Due to LLNL physicist Dan Casey’s and Hurricane’s insight, an explanation of the work is that of mechanical pistons such as an internal combustion engine doing work on a gas.
“For the engine to work properly, the pistons should be equal thickness. But, for a given set of opposed pistons, if one piston is thick while another piston is thin, the engine won’t compress the fuel-air mixture very well,” Hurricane said.
The initial work done to conduct the research relied on analytical mechanics theory, where researchers looked at 3D implosions that are made up of six pistons doing work on a common hot-spot and converted that into a set of equations that could be solved. The solution gives a testable prediction (and set of equations) which can be compared to ensemble simulations and data. The value of this sort of theory is that it drops out all the overly complicated details that ultimately don’t matter much.

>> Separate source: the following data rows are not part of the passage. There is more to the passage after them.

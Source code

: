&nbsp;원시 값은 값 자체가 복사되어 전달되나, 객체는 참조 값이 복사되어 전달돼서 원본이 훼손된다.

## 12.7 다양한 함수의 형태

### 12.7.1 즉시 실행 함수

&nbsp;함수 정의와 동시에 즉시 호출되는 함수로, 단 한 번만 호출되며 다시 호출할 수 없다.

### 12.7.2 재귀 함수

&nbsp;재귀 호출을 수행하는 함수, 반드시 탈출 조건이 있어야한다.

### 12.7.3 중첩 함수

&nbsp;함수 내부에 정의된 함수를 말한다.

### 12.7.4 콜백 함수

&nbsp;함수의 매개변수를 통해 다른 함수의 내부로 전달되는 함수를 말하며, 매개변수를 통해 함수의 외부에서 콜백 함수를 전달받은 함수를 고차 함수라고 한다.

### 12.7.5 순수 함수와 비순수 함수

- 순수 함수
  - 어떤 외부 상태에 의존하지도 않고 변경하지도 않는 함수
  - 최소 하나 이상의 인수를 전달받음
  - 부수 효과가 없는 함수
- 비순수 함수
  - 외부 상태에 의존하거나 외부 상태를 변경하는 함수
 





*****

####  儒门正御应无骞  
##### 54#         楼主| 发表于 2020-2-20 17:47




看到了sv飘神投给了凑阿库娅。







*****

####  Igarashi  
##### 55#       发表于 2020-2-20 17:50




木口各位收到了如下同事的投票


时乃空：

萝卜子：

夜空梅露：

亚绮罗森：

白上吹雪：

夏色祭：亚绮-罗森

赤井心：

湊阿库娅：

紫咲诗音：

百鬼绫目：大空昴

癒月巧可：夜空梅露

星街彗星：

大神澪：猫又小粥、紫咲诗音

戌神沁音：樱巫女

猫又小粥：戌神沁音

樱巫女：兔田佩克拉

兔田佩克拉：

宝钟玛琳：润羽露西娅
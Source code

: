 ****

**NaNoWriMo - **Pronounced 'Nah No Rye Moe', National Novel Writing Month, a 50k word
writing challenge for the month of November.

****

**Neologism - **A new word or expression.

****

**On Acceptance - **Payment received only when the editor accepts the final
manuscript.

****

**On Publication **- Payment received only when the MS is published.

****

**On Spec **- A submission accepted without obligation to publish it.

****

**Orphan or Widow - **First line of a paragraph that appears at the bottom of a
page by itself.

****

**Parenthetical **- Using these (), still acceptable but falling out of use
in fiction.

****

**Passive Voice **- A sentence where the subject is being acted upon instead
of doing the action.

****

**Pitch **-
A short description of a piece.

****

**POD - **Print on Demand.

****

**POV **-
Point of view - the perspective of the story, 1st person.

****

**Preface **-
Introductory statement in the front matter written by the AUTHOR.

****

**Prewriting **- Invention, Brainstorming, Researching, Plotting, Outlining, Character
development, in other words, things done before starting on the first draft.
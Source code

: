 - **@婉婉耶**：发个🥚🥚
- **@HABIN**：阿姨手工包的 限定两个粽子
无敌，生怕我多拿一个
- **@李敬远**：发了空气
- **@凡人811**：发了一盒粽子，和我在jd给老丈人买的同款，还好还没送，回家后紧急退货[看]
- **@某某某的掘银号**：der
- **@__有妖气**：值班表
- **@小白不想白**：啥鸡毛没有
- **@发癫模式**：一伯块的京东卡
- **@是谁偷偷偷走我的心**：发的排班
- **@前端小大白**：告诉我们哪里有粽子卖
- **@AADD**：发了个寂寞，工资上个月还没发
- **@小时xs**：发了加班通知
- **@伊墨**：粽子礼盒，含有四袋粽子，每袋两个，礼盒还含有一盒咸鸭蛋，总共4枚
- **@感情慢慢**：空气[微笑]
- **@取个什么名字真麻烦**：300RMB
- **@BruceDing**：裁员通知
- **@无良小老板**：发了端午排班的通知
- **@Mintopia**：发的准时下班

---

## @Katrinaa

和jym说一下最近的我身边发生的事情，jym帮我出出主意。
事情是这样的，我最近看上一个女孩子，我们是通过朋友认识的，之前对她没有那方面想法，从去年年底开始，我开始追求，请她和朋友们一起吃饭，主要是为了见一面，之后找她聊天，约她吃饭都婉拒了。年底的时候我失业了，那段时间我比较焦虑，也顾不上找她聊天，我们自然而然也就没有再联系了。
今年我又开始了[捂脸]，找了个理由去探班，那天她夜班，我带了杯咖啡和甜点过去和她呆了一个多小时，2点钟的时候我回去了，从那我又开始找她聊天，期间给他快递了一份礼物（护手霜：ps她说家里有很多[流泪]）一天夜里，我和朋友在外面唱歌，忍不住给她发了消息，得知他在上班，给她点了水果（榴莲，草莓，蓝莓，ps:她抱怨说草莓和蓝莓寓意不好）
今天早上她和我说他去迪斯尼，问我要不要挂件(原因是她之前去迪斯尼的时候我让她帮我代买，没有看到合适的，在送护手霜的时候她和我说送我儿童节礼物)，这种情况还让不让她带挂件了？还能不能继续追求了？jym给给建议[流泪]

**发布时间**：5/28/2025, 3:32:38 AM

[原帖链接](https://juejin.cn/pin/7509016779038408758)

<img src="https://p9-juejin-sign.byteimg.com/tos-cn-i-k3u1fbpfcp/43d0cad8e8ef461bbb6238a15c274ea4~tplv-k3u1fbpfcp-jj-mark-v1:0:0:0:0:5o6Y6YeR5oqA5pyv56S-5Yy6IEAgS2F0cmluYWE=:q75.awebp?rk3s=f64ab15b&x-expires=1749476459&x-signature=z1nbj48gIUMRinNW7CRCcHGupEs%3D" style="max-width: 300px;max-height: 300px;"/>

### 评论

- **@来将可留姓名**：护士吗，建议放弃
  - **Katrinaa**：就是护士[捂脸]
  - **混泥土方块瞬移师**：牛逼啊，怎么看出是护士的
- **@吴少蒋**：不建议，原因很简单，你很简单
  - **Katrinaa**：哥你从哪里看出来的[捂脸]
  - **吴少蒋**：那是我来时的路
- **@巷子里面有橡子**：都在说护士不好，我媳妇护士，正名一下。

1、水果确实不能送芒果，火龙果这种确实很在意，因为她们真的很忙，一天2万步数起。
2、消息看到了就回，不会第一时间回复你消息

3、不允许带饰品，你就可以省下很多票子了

“One of the most valuable results is a simple but powerful set of relationships between asymmetries and the damage they do to implosion performance,” Casey said. “These tools now allow us to estimate how much asymmetry we observe costs us — in other words, we now know how much asymmetry mattered.”
“In inertial confinement fusion, millions of things can potentially be causing us problems, so the value of work like this is to focus our attention on what aspects of implosions are key,” Hurricane said. “It’s building understanding and has the practical result of pointing out what we must fix and it gives us a way to measure how badly asymmetry is hurting our implosions.”
Hurricane said while the researchers originally only intended to study asymmetry in this work, the important connection of radius of peak velocity to the vague concept of coast time was found unexpectedly by following up on some of implications of the mathematical expressions of the work. This gave researchers a much firmer understanding of why coast time appears to matter so much in the Laboratory's experiments, as has been dramatically shown in a recent experiment that achieved 1.3MJ total yield.